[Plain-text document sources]
#####

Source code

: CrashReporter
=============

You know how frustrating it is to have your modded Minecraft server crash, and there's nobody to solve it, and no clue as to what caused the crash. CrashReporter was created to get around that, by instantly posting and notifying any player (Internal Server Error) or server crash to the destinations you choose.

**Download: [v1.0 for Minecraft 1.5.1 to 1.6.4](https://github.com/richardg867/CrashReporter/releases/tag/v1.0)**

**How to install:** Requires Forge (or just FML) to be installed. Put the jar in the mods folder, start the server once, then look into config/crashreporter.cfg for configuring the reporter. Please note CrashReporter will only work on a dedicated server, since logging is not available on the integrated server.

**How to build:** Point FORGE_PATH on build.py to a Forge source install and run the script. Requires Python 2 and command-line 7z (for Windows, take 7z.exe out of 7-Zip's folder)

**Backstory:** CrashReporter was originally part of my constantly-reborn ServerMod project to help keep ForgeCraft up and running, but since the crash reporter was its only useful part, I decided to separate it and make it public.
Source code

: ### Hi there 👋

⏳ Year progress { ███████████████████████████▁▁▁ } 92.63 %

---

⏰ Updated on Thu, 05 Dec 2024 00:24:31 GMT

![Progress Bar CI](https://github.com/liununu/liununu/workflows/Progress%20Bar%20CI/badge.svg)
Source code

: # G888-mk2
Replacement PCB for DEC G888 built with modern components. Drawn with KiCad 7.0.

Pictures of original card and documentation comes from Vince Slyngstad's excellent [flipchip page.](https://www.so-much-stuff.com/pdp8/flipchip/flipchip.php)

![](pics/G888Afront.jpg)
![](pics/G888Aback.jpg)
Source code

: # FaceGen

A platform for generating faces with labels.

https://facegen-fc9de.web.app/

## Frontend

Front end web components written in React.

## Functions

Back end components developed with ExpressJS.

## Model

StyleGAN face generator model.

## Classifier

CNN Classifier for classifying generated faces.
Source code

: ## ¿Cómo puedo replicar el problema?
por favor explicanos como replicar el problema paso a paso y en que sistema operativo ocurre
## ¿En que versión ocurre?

#####

[Task objective]: Your task is to restate, word for word, the lines from the beginning of the records to the line with "[v1.0 for Minecraft", inclusive.

[Answer section]:
Source code

: CrashReporter
=============

You know how frustrating it is to have your modded Minecraft server crash, and there's nobody to solve it, and no clue as to what caused the crash. CrashReporter was created to get around that, by instantly posting and notifying any player (Internal Server Error) or server crash to the destinations you choose.

**Download: [v1.0 for Minecraft 1.5.1 to 1.6.4](https://github.com/richardg867/CrashReporter/releases/tag/v1.0)**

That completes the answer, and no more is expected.